# Dataset entries:
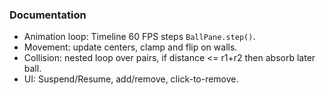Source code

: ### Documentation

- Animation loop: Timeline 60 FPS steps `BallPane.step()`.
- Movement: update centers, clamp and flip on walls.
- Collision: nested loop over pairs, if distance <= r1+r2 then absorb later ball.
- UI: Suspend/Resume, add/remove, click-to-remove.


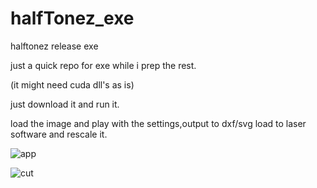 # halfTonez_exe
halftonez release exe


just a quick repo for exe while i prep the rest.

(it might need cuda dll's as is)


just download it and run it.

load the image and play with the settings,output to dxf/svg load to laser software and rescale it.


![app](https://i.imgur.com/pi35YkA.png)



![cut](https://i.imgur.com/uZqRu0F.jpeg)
* * *
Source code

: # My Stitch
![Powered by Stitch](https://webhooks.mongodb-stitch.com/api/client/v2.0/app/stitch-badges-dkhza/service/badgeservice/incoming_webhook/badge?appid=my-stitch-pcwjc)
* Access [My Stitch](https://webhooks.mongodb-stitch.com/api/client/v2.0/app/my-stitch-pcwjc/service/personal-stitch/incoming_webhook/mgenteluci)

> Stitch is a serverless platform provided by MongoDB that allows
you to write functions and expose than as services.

# Task item:
Using the entries above, copy out all lines that contain the string "https".

# Output for this exercise:
![app](https://i.imgur.com/pi35YkA.png)
![cut](https://i.imgur.com/uZqRu0F.jpeg)
![Powered by Stitch](https://webhooks.mongodb-stitch.com/api/client/v2.0/app/stitch-badges-dkhza/service/badgeservice/incoming_webhook/badge?appid=my-stitch-pcwjc)
* Access [My Stitch](https://webhooks.mongodb-stitch.com/api/client/v2.0/app/my-stitch-pcwjc/service/personal-stitch/incoming_webhook/mgenteluci)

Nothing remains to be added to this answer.